From Order on Amicus Briefs, just issued today; it will be entered in all of Judge Rudofsky's civil cases:
When I was practicing law, I often wondered why amicus briefs were generally not filed at the district court level. It occurred to me back then that such briefs could have considerably more impact at the district court level than they have at the circuit court level or even at the Supreme Court. Since taking the bench, my views on the desirability of amicus briefing at the district court level have only grown stronger. While the majority of cases on a district court's docket don't warrant amicus briefing, there are a healthy number of cases each year that do.
By way of example, and not limitation, each year a handful (or two) of cases on my docket present really serious issues of constitutional law or statutory interpretation that are not directly controlled by binding precedent. And I have found that, in these cases, the parties often do not have the necessary time or economic resources to devote to full analyses of the text and history of the provision or provisions at issue. In such cases, my judicial process and my decisions would likely benefit from amicus briefing on the original public meaning of the disputed provision or provisions. I can imagine amici providing, among other things, important historical context, in-depth corpus linguistics analyses, or detailed structural arguments that might not make it into the parties' briefing.
I recognize that amicus briefing is a costly and time-consuming endeavor. However, it is also a great way for more junior attorneys at law firms, non-profits, corporations, and government entities to gain valuable experience, make a good reputation for themselves, and get some oral argument time. Accordingly, in addition to making it known that I invite and am grateful for amicus briefs in my cases, I wish to extend the following notice. Anyone who is the principal drafter of an amicus brief on either a dispositive motion or a motion for preliminary relief in one of my cases will be guaranteed at least ten (10) minutes of oral argument time so long as the person has been a lawyer for fewer than seven (7) years. The parties in the case may not in any way fund the amicus brief or the drafter's attendance at oral argument.

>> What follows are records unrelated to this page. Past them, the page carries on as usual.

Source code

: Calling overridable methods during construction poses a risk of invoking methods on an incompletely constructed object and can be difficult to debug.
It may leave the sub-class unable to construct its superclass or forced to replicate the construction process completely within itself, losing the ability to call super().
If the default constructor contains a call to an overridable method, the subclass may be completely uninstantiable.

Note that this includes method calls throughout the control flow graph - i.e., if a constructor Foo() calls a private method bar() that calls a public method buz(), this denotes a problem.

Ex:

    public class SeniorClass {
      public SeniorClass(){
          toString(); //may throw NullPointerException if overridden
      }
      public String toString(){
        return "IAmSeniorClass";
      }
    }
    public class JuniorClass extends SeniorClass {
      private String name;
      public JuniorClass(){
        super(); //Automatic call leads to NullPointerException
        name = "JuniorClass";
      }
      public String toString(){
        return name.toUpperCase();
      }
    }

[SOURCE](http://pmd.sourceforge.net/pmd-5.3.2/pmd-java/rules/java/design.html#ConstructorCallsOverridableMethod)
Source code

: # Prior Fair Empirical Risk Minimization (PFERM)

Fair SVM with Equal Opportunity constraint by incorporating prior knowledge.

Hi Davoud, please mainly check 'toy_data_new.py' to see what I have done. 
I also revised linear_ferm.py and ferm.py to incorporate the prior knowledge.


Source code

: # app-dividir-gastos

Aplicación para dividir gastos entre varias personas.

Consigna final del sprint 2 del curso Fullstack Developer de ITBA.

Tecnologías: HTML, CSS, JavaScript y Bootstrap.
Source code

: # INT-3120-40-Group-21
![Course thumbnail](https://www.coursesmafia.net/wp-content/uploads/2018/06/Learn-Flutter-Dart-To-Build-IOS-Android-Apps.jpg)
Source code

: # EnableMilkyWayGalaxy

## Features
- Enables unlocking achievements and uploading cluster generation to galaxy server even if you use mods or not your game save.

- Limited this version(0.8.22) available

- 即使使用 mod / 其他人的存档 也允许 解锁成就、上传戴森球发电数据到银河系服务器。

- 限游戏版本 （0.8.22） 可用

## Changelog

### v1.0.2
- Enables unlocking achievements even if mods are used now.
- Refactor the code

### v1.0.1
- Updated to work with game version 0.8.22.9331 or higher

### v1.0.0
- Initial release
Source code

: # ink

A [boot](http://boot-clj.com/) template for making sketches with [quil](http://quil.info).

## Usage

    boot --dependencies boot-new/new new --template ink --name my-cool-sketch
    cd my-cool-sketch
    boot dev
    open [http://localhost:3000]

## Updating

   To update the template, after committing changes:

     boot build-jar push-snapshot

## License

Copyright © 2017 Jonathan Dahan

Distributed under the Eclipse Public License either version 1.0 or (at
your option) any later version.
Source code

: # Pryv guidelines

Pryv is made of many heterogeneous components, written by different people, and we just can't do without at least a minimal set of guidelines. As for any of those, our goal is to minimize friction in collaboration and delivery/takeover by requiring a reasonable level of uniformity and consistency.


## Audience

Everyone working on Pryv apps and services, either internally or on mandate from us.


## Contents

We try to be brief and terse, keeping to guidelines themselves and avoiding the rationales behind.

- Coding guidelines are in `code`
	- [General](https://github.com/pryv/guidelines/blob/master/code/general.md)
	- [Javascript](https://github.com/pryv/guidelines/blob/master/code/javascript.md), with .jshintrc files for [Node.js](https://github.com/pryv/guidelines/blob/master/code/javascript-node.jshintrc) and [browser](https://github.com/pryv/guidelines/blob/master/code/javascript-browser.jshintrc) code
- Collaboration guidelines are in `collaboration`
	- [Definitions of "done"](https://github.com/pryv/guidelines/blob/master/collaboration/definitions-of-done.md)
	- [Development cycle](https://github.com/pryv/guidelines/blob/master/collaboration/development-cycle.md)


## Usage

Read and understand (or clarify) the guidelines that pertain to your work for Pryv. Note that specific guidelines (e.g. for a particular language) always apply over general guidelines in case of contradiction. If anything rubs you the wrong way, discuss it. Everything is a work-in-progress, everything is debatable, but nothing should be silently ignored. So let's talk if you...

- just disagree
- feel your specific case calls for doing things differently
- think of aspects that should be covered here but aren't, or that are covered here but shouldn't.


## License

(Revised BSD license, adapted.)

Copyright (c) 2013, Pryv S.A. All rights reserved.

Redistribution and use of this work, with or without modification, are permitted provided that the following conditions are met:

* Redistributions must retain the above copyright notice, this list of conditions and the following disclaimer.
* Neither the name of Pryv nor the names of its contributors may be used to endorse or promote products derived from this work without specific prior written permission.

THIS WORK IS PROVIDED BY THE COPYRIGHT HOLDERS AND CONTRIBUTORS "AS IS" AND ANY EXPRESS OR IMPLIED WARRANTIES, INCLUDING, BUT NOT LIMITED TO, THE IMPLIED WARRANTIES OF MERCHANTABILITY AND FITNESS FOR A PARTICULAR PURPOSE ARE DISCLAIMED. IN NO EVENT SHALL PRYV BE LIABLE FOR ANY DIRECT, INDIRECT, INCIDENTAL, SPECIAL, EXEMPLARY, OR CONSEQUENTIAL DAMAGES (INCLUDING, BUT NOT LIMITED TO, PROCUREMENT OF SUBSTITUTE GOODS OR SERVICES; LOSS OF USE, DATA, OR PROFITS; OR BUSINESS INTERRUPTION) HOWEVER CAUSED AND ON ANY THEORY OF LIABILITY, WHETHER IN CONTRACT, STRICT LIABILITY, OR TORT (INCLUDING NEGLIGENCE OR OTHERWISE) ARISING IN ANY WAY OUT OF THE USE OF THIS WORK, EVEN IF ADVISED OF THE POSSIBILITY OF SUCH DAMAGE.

An amicus brief (attached as an exhibit to a motion for leave to file) must be submitted no later than three (3) days after the filing of the principal brief by the party that the amicus brief supports. If the amicus brief supports neither party, it must be submitted no later than three (3) days after the filing of the principal brief by the party opposing the motion. An amicus brief must be no more than twenty (20) pages, unless leave of the Court is obtained to exceed that number of pages. As a general matter, the Court will look favorably upon a request by any party to respond to an amicus brief in writing. And, of course, any party may respond to any amicus brief at oral argument.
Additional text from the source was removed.